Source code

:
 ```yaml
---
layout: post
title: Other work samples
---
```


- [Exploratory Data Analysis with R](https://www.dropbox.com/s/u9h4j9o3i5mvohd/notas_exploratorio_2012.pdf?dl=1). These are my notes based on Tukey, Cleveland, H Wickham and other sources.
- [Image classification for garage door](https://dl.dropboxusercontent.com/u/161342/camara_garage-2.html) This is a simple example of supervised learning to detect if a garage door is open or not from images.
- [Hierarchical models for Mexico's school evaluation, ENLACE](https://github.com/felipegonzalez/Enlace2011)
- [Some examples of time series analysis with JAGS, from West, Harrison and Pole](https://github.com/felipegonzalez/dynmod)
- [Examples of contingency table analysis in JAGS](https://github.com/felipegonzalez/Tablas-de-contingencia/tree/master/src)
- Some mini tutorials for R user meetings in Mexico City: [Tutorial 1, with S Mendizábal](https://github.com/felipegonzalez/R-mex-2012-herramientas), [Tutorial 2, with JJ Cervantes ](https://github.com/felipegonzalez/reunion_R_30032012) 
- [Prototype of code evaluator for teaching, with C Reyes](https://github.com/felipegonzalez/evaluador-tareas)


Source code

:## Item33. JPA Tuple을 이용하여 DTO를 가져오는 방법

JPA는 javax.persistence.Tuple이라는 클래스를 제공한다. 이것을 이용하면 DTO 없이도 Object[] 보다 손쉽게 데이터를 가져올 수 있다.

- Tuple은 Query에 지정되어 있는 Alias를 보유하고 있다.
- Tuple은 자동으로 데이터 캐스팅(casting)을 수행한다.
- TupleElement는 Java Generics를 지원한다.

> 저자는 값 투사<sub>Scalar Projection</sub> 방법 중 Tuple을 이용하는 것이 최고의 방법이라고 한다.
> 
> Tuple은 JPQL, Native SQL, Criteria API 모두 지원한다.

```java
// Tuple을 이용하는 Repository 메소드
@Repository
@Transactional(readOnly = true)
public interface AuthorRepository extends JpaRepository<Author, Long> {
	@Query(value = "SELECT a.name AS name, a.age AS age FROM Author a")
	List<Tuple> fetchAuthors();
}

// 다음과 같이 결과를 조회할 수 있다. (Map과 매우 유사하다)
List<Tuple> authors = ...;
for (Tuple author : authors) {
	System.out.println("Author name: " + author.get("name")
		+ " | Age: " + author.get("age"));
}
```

────────────────────

_Aim of the task_
Across the material, report every line that has the word "Some".

_Written solution_
- [Some examples of time series analysis with JAGS, from West, Harrison and Pole](https://github.com/felipegonzalez/dynmod)
- Some mini tutorials for R user meetings in Mexico City: [Tutorial 1, with S Mendizábal](https://github.com/felipegonzalez/R-mex-2012-herramientas), [Tutorial 2, with JJ Cervantes ](https://github.com/felipegonzalez/reunion_R_30032012) 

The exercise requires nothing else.